Cooking with Perl, Part 3
September 17, 2003Editor's note: In this third and final batch of recipes excerpted from Perl Cookbook, you'll find solutions and code examples for extracting HTML table data, templating with HTML::Mason, and making simple changes to elements or text.
Sample Recipe: Extracting Table Data
Problem
You have data in an HTML table, and you would like to turn that into a Perl data structure.
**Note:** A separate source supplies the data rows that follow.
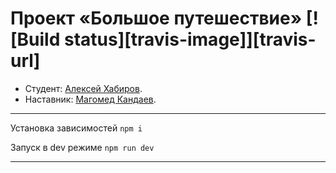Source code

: # Проект «Большое путешествие» [![Build status][travis-image]][travis-url]

* Студент: [Алексей Хабиров](https://up.htmlacademy.ru/ecmascript/10/user/963185).
* Наставник: [Магомед Кандаев](https://htmlacademy.ru/profile/magomedkandaev).

---

Установка зависимостей `npm i`

Запуск в dev режиме `npm run dev`

---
For example, you want to monitor changes to an author's CPAN module list.
Solution
Use the HTML::TableContentParser module from CPAN:
use HTML::TableContentParser;
$tcp = HTML::TableContentParser->new;
$tables = $tcp->parse($HTML);
foreach $table (@$tables) {
@headers = map { $_->{data} } @{ $table->{headers} };
# attributes of table tag available as keys in hash
$table_width = $table->{width};
foreach $row (@{ $tables->{rows} }) {
# attributes of tr tag available as keys in hash
foreach $col (@{ $row->{cols} }) {
# attributes of td tag available as keys in hash
$data = $col->{data};
}
}
}
Discussion
|
Related Reading
Perl Cookbook |
The HTML::TableContentParser module converts all tables in the HTML document into a Perl data structure. As with HTML tables, there are three layers of nesting in the data structure: the table, the row, and the data in that row.
Each table, row, and data tag is represented as a hash reference.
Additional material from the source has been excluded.